REPEATED Subcommand (GENLIN command)

The REPEATED subcommand specifies the correlation structure used by generalized estimating equations to model correlations within subjects and controls statistical criteria in the nonlikelihood-based iterative fitting algorithm. If the REPEATED subcommand is not specified, then the GENLIN procedure fits a generalized linear model assuming independence.

Initial Values and Generalized Estimating Equations

Generalized estimating equations require initial values for the parameter estimates in the linear model. Initial values are not needed for the working correlation matrix because matrix elements are based on the parameter estimates.
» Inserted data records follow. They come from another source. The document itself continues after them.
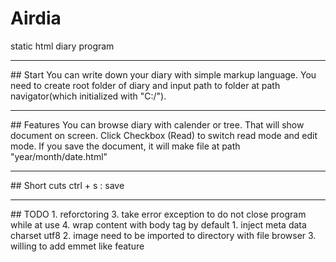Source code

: # Airdia
static html diary program
<hr>
## Start
You can write down your diary with simple markup language. You need to create root folder of diary and input path to folder at 
path navigator(which initialized with "C:/"). 
<hr>
## Features
You can browse diary with calender or tree. That will show document on screen. Click Checkbox
(Read) to switch read mode and edit mode. If you save the document, it will make file at path "year/month/date.html"
<hr>
## Short cuts
ctrl + s : save
<hr>
## TODO
1. reforctoring
3. take error exception to do not close program while at use
4. wrap content with body tag by default
1. inject meta data charset utf8
2. image need to be imported to directory with file browser
3. willing to add emmet like feature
The GENLIN procedure automatically supplies initial values to the generalized estimating equations algorithm. The default initial values are the final parameter estimates from the ordinary generalized linear model, assuming independence, that is fit based on the MODEL and CRITERIA subcommand specifications.

Recall that if the REPEATED subcommand is specified, then the CRITERIA subcommand SCALE keyword is directly applicable only to the initial generalized linear model. For the linear model part of the generalized estimating equations, the scale parameter is treated as follows.

  • If SCALE = MLE, then the scale parameter estimate from the initial generalized linear model is passed to the generalized estimating equations, where it is updated by the Pearson chi-square divided by its degrees of freedom. Pearson chi-square is used because generalized estimating equations do not have the concept of likelihood, and hence the scale estimate cannot be updated by methods related to maximum likelihood estimation.
  • If SCALE = DEVIANCE or PEARSON, then the scale parameter estimate from the initial generalized linear model is passed to the generalized estimating equations, where it is treated as a fixed number.
  • If SCALE is specified with a fixed number, then the scale parameter is also held fixed in the generalized estimating equations.

It is possible to bypass fitting the generalized linear model and directly input initial values to the generalized estimating equations algorithm. To do this, specify the linear model as usual on the MODEL subcommand. Then, on the CRITERIA subcommand, specify initial values for the linear model on the INITIAL keyword and set MAXITERATIONS = 0.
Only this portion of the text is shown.